__DATA SECTION__:
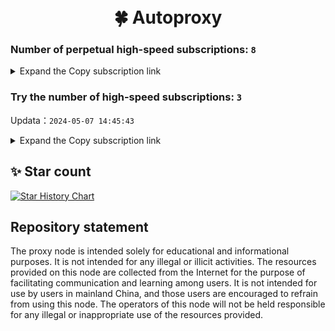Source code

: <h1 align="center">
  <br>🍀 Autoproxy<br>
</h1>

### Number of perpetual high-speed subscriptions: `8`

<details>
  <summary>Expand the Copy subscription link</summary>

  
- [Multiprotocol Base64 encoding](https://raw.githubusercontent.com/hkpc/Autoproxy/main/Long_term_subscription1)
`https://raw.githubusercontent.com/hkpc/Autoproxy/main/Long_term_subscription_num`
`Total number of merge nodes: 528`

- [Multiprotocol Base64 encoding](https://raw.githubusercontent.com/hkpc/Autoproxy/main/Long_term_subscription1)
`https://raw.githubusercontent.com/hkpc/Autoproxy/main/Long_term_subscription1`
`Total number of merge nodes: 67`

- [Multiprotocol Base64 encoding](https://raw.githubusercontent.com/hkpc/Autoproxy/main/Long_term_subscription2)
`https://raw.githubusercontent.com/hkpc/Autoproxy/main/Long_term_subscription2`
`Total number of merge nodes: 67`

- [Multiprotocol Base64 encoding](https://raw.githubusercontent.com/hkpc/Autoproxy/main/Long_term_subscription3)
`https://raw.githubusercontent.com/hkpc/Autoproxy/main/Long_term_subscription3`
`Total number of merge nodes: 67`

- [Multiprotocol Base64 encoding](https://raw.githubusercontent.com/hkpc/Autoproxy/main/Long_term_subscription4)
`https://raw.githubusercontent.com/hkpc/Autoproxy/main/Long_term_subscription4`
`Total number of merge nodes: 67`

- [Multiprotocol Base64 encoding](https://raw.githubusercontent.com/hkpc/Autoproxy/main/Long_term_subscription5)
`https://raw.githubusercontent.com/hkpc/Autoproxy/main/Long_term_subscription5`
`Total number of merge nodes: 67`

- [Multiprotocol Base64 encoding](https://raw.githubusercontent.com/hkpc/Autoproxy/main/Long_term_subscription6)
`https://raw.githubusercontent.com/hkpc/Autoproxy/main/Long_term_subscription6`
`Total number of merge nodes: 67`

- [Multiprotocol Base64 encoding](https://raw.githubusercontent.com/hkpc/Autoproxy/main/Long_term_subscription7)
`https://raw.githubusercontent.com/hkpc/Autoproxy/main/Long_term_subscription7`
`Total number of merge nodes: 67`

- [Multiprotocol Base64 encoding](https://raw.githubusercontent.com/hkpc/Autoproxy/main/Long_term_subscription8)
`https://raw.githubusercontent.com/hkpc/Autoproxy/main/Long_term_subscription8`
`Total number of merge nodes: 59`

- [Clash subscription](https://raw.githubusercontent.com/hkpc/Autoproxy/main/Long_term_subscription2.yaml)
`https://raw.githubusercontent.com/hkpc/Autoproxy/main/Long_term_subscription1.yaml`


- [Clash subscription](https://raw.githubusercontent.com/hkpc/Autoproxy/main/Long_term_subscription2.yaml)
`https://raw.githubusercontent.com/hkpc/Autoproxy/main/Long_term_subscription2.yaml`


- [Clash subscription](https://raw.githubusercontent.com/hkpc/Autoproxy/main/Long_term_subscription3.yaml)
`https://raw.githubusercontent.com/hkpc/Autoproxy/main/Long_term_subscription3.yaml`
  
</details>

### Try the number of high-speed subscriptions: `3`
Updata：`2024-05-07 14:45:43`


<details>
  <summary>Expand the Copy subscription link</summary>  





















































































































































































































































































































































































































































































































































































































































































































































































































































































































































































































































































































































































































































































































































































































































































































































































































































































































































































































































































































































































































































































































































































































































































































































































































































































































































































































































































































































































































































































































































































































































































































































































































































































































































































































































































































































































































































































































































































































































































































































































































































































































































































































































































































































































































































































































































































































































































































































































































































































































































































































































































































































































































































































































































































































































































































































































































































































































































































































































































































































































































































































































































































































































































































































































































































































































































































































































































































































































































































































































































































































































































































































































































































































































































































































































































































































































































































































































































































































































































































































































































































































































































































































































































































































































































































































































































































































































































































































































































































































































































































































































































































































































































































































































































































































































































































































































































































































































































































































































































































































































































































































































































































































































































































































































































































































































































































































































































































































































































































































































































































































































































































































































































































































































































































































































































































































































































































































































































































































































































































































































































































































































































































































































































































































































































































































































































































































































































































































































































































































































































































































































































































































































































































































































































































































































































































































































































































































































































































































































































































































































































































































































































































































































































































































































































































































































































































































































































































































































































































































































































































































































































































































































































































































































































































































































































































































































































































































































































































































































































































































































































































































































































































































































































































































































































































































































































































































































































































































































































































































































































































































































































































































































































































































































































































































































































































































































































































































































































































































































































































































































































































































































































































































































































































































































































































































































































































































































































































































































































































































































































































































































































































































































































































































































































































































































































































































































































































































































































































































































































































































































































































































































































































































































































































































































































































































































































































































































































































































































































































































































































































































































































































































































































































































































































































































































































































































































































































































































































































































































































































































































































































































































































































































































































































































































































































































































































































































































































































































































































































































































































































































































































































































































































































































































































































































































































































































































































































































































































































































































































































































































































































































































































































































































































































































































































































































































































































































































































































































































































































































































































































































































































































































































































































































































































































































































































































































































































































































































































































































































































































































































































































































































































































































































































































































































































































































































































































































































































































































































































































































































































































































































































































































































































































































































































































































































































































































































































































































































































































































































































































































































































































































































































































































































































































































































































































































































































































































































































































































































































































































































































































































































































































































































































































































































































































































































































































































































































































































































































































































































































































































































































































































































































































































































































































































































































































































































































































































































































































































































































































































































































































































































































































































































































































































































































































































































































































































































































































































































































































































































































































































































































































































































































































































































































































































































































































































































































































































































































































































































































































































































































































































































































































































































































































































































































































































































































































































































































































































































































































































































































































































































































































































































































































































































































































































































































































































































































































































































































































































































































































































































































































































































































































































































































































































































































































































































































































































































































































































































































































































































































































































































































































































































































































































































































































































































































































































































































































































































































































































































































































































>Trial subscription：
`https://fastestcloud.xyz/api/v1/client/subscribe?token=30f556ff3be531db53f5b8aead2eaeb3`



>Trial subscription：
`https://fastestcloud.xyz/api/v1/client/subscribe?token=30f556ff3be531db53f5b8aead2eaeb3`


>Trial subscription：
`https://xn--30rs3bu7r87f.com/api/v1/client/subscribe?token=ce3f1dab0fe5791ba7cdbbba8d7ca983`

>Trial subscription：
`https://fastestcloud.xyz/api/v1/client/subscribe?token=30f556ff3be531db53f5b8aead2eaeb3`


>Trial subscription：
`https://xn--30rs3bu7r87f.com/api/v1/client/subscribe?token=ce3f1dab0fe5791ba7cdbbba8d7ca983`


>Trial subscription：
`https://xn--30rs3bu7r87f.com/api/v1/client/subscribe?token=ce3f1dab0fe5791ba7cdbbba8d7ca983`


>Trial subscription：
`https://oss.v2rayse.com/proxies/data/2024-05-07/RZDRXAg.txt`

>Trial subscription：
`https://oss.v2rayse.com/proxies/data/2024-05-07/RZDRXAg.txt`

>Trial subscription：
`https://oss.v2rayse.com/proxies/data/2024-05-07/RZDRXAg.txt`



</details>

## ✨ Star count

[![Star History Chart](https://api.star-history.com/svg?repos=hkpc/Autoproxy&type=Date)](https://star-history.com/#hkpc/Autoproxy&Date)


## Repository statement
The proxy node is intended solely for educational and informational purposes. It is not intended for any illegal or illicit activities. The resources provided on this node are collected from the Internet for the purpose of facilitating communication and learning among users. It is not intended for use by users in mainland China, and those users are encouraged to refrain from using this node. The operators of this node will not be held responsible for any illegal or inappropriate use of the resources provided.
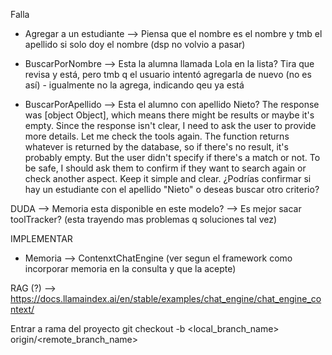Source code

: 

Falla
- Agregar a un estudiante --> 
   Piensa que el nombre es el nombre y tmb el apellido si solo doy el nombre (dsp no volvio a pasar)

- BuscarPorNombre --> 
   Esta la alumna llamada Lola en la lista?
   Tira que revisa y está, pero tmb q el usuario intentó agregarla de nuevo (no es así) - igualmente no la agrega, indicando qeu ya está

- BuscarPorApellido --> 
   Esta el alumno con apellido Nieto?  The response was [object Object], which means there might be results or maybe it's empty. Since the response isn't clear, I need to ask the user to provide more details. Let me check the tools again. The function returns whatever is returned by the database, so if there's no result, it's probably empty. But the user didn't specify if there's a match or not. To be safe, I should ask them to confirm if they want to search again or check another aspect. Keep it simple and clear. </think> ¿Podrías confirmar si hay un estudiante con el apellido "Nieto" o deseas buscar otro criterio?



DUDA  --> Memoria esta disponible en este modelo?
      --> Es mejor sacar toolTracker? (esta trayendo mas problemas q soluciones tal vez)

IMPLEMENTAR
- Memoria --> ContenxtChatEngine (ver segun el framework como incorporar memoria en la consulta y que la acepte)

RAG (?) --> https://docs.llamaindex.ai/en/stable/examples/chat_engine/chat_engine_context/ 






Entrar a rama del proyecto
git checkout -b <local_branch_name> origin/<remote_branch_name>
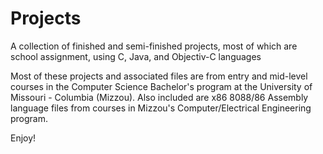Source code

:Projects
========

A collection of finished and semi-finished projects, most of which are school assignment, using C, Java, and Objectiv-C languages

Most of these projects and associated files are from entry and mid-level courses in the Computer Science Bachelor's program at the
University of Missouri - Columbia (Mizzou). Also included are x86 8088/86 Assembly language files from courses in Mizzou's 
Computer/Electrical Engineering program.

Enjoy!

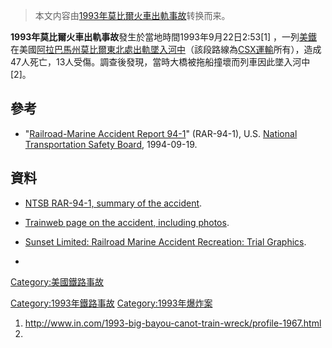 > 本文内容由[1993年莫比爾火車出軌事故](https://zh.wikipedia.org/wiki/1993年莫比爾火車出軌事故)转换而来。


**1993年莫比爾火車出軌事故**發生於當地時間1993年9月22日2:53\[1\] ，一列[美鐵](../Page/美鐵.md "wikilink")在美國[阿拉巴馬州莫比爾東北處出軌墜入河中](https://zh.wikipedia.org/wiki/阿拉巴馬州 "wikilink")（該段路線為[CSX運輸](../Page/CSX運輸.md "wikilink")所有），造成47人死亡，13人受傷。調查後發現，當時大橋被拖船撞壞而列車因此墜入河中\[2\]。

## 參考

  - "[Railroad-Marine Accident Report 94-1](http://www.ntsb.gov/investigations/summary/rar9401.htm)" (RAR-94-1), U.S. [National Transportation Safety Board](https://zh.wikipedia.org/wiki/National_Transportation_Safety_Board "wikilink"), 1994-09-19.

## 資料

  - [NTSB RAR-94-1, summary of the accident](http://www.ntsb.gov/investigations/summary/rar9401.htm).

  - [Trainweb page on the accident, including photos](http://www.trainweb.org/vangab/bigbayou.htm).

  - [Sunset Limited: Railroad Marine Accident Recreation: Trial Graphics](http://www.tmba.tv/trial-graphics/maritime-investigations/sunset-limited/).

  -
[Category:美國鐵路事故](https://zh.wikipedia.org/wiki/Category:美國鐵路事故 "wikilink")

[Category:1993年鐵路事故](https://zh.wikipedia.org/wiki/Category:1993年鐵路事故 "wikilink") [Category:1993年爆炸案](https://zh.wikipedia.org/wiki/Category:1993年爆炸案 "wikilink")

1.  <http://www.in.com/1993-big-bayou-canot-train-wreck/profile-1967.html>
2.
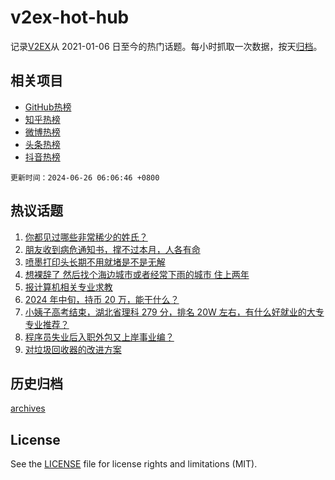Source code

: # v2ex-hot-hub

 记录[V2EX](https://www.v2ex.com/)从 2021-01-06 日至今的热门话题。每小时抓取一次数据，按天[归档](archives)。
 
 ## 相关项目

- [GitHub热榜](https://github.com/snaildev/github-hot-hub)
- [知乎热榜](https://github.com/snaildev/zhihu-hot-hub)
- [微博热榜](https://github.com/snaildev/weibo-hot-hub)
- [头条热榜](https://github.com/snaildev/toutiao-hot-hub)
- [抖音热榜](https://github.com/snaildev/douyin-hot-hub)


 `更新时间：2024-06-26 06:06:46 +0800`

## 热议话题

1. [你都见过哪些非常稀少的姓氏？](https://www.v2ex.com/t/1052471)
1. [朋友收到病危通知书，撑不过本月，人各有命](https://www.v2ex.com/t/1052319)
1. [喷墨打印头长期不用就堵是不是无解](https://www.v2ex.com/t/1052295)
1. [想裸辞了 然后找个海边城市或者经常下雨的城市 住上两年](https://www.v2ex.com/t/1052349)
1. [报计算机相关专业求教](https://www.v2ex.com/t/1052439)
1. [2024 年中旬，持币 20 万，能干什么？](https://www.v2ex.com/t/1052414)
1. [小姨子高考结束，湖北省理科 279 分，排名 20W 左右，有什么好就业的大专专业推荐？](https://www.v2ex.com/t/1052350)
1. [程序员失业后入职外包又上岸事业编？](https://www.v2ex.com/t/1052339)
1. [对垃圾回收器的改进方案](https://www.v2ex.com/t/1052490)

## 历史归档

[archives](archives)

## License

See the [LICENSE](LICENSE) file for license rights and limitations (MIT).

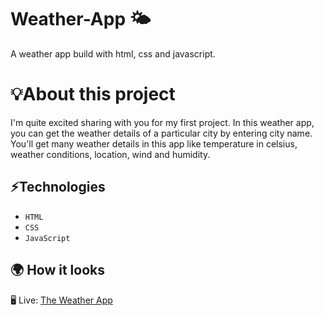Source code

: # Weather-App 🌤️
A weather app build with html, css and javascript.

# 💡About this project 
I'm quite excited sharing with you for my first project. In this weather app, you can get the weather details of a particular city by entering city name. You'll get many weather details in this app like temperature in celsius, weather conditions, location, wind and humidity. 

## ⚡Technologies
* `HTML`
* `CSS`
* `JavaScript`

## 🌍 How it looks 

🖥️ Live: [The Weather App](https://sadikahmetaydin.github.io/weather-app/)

__TASK GOAL__: Check each line of the data for "estudiante". Copy the lines where it turns up.

__RESULT FOR THIS EXERCISE__:
- Agregar a un estudiante --> 
   Esta el alumno con apellido Nieto?  The response was [object Object], which means there might be results or maybe it's empty. Since the response isn't clear, I need to ask the user to provide more details. Let me check the tools again. The function returns whatever is returned by the database, so if there's no result, it's probably empty. But the user didn't specify if there's a match or not. To be safe, I should ask them to confirm if they want to search again or check another aspect. Keep it simple and clear. </think> ¿Podrías confirmar si hay un estudiante con el apellido "Nieto" o deseas buscar otro criterio?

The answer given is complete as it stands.